Creating a sense of community for these students is a major goal of the Dream Project, an outreach program which pairs college students with high school students to help them through all the steps of the application process, from finding a school that fits to perfecting the personal essay.
Stanley Chernicoff, the director of the program, compared going to college to traveling to a foreign country for those students who have not been a part of the academic culture while growing up.
“It’s a different feeling if you grow up in a family where it is always expected that you will attend college than if you are the first person in your family to attend,” he said.
Projects like the Dream Project offer a link between students with different backgrounds.

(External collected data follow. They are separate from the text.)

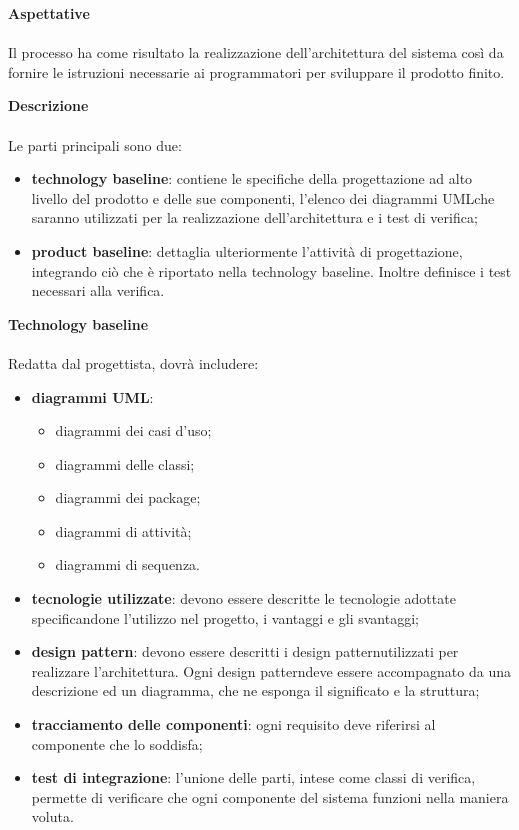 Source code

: 			
			\noindent\textbf{Aspettative} \mbox{}\\ \mbox{}\\
			\noindent Il processo ha come risultato la realizzazione dell'architettura del sistema così 
			da fornire le istruzioni necessarie ai programmatori per sviluppare il prodotto finito.
			\newline
			
			\noindent\textbf{Descrizione}  \mbox{}\\ \mbox{}\\
			\noindent Le parti principali sono due:
				\begin{itemize}
					\item \textbf{technology baseline}: contiene le specifiche della 
						progettazione ad alto livello del prodotto e delle sue componenti, l'elenco dei 
						diagrammi UML\glosp che saranno utilizzati per la realizzazione 
						dell'architettura e i test di verifica;
					\item \textbf{product baseline}: dettaglia ulteriormente l'attività di 
						progettazione, integrando ciò che è riportato nella technology baseline. Inoltre 
						definisce i test necessari alla verifica. \newline
				\end{itemize}
			
			
			\noindent\textbf{Technology baseline} \mbox{}\\ \mbox{}\\
				
			\noindent Redatta dal progettista, dovrà includere:
				\begin{itemize}
					\item \textbf{diagrammi UML\glo}:
					\begin{itemize}
						\item diagrammi dei casi d'uso;
						\item diagrammi delle classi;
						\item diagrammi dei package;
						\item diagrammi di attività;
						\item diagrammi di sequenza.
					\end{itemize}
					\item \textbf{tecnologie utilizzate}: devono essere descritte le tecnologie 
						adottate specificandone l'utilizzo nel progetto, i vantaggi e gli svantaggi;
					\item \textbf{design pattern\glo}: devono essere descritti i design 
						pattern\glosp utilizzati per realizzare l'architettura. Ogni design 
						pattern\glosp deve essere accompagnato da una descrizione ed un diagramma, che 
						ne esponga il significato e la struttura;
					\item \textbf{tracciamento delle componenti}: ogni requisito deve riferirsi 
						al componente che lo soddisfa;
					\item \textbf{test di integrazione}: l'unione delle parti, intese come 
						classi di verifica, permette di verificare che ogni componente del sistema 
						funzioni nella maniera voluta. \newline
				\end{itemize}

“[We] are always conscious that not everyone knows the process that you need to go through to get here, and we spend a lot of time educating those people,” said Sheila Edwards Lange, the vice president for minority affairs and diversity.
A large part of the difficulty for first-generation students, Lange said, comes from a lack of self-esteem. “Oftentimes [first-generation students] don’t know how to market themselves, because they haven’t been taught,” she said.
Lange, a first-generation student herself, remembers the daunting task of filling out all the forms and getting everything in on time.
“My mother had no idea what forms I needed and such, so I had to figure a lot of it out on my own and with guidance counselors,” she said.
These gaps in knowledge are the reason that the UW focuses so much effort on outreach programs for first-generation and low-income students.
Alula Asfaw, founder of the Dream Project and a first-generation student, really wanted to do something about the elusiveness of the application process.
“I understood that a lot more people go through what I had gone through: trying to make the transition between high school and college and not have anybody to help you through it,” he said.
The outreach programs aim to stop this feeling of being alone, but first-generation and low-income students still face hurdles that not everyone encounters.
“I think that the kids, after they finally show up … have to overcome the fear and doubt that they are good enough,” Chernicoff said. “They’re heroes.”